Work order. The pictures must be left out, while the rest of the data is copied exactly.

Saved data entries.

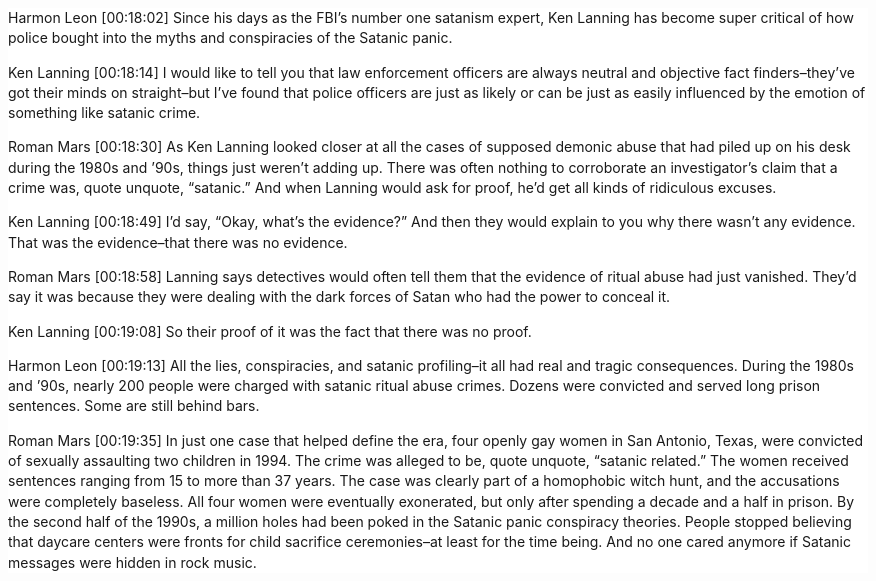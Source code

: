 
Harmon Leon 
[00:18:02] 
Since his days as the FBI’s number one satanism expert, Ken Lanning has become super critical of how police bought into the myths and conspiracies of the Satanic panic. 


Ken Lanning 
[00:18:14] 
I would like to tell you that law enforcement officers are always neutral and objective fact finders–they’ve got their minds on straight–but I’ve found that police officers are just as likely or can be just as easily influenced by the emotion of something like satanic crime. 


Roman Mars 
[00:18:30] 
As Ken Lanning looked closer at all the cases of supposed demonic abuse that had piled up on his desk during the 1980s and ’90s, things just weren’t adding up. There was often nothing to corroborate an investigator’s claim that a crime was, quote unquote, “satanic.” And when Lanning would ask for proof, he’d get all kinds of ridiculous excuses. 


Ken Lanning 
[00:18:49] 
I’d say, “Okay, what’s the evidence?” And then they would explain to you why there wasn’t any evidence. That was the evidence–that there was no evidence. 


Roman Mars 
[00:18:58] 
Lanning says detectives would often tell them that the evidence of ritual abuse had just vanished. They’d say it was because they were dealing with the dark forces of Satan who had the power to conceal it. 


Ken Lanning 
[00:19:08] 
So their proof of it was the fact that there was no proof. 


Harmon Leon 
[00:19:13] 
All the lies, conspiracies, and satanic profiling–it all had real and tragic consequences. During the 1980s and ’90s, nearly 200 people were charged with satanic ritual abuse crimes. Dozens were convicted and served long prison sentences. Some are still behind bars. 


Roman Mars 
[00:19:35] 
In just one case that helped define the era, four openly gay women in San Antonio, Texas, were convicted of sexually assaulting two children in 1994. The crime was alleged to be, quote unquote, “satanic related.” The women received sentences ranging from 15 to more than 37 years. The case was clearly part of a homophobic witch hunt, and the accusations were completely baseless. All four women were eventually exonerated, but only after spending a decade and a half in prison. By the second half of the 1990s, a million holes had been poked in the Satanic panic conspiracy theories. People stopped believing that daycare centers were fronts for child sacrifice ceremonies–at least for the time being. And no one cared anymore if Satanic messages were hidden in rock music. 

Output.
Source code

: 
Harmon Leon 
[00:18:02] 
Since his days as the FBI’s number one satanism expert, Ken Lanning has become super critical of how police bought into the myths and conspiracies of the Satanic panic. 


Ken Lanning 
[00:18:14] 
I would like to tell you that law enforcement officers are always neutral and objective fact finders–they’ve got their minds on straight–but I’ve found that police officers are just as likely or can be just as easily influenced by the emotion of something like satanic crime. 


Roman Mars 
[00:18:30] 
As Ken Lanning looked closer at all the cases of supposed demonic abuse that had piled up on his desk during the 1980s and ’90s, things just weren’t adding up. There was often nothing to corroborate an investigator’s claim that a crime was, quote unquote, “satanic.” And when Lanning would ask for proof, he’d get all kinds of ridiculous excuses. 


Ken Lanning 
[00:18:49] 
I’d say, “Okay, what’s the evidence?” And then they would explain to you why there wasn’t any evidence. That was the evidence–that there was no evidence. 


Roman Mars 
[00:18:58] 
Lanning says detectives would often tell them that the evidence of ritual abuse had just vanished. They’d say it was because they were dealing with the dark forces of Satan who had the power to conceal it. 


Ken Lanning 
[00:19:08] 
So their proof of it was the fact that there was no proof. 


Harmon Leon 
[00:19:13] 
All the lies, conspiracies, and satanic profiling–it all had real and tragic consequences. During the 1980s and ’90s, nearly 200 people were charged with satanic ritual abuse crimes. Dozens were convicted and served long prison sentences. Some are still behind bars. 


Roman Mars 
[00:19:35] 
In just one case that helped define the era, four openly gay women in San Antonio, Texas, were convicted of sexually assaulting two children in 1994. The crime was alleged to be, quote unquote, “satanic related.” The women received sentences ranging from 15 to more than 37 years. The case was clearly part of a homophobic witch hunt, and the accusations were completely baseless. All four women were eventually exonerated, but only after spending a decade and a half in prison. By the second half of the 1990s, a million holes had been poked in the Satanic panic conspiracy theories. People stopped believing that daycare centers were fronts for child sacrifice ceremonies–at least for the time being. And no one cared anymore if Satanic messages were hidden in rock music. 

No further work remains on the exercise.